[EXERCISE INSTRUCTIONS]
Print the records below exactly, starting at the first line and stopping after the line that contains "[![Ackerburger Speisekarte 2025". Leave out any pictures.

[DATA SUPPLIED]

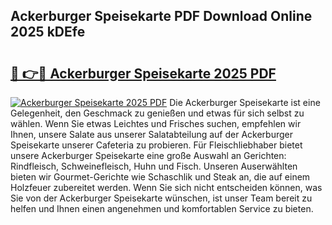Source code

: ## Ackerburger Speisekarte PDF Download Online 2025 kDEfe

# <h2><a href="http://gcebow9.nevu.top/?p=Ackerburger+Speisekarte">🔗 👉🔴 Ackerburger Speisekarte 2025 PDF</a></h2>

[![Ackerburger Speisekarte 2025 PDF](https://i.imgur.com/dBaPXMq.png)](http://gcebow9.nevu.top/?p=Ackerburger+Speisekarte)
Die Ackerburger Speisekarte ist eine Gelegenheit, den Geschmack zu genießen und etwas für sich selbst zu wählen. Wenn Sie etwas Leichtes und Frisches suchen, empfehlen wir Ihnen, unsere Salate aus unserer Salatabteilung auf der Ackerburger Speisekarte unserer Cafeteria zu probieren. Für Fleischliebhaber bietet unsere Ackerburger Speisekarte eine große Auswahl an Gerichten: Rindfleisch, Schweinefleisch, Huhn und Fisch. Unseren Auserwählten bieten wir Gourmet-Gerichte wie Schaschlik und Steak an, die auf einem Holzfeuer zubereitet werden. Wenn Sie sich nicht entscheiden können, was Sie von der Ackerburger Speisekarte wünschen, ist unser Team bereit zu helfen und Ihnen einen angenehmen und komfortablen Service zu bieten.
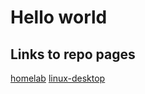 # Hello world

## Links to repo pages
[homelab](https://petescode.github.io/homelab/)
[linux-desktop](https://petescode.github.io/linux-desktop/)
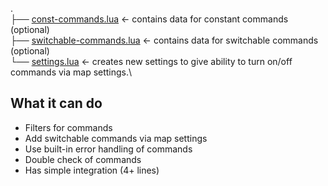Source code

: .\
├── [const-commands.lua](../const-commands.lua) <- contains data for constant commands (optional)\
├── [switchable-commands.lua](../switchable-commands.lua) <- contains data for switchable commands (optional)\
└── [settings.lua](../settings.lua) <- creates new settings to give ability to turn on/off commands via map settings.\

What it can do
--------------

* Filters for commands
* Add switchable commands via map settings
* Use built-in error handling of commands
* Double check of commands
* Has simple integration (4+ lines)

[SOLVED EXERCISE]
Source code

: ## Ackerburger Speisekarte PDF Download Online 2025 kDEfe

# <h2><a href="http://gcebow9.nevu.top/?p=Ackerburger+Speisekarte">🔗 👉🔴 Ackerburger Speisekarte 2025 PDF</a></h2>

[![Ackerburger Speisekarte 2025 PDF](https://i.imgur.com/dBaPXMq.png)](http://gcebow9.nevu.top/?p=Ackerburger+Speisekarte)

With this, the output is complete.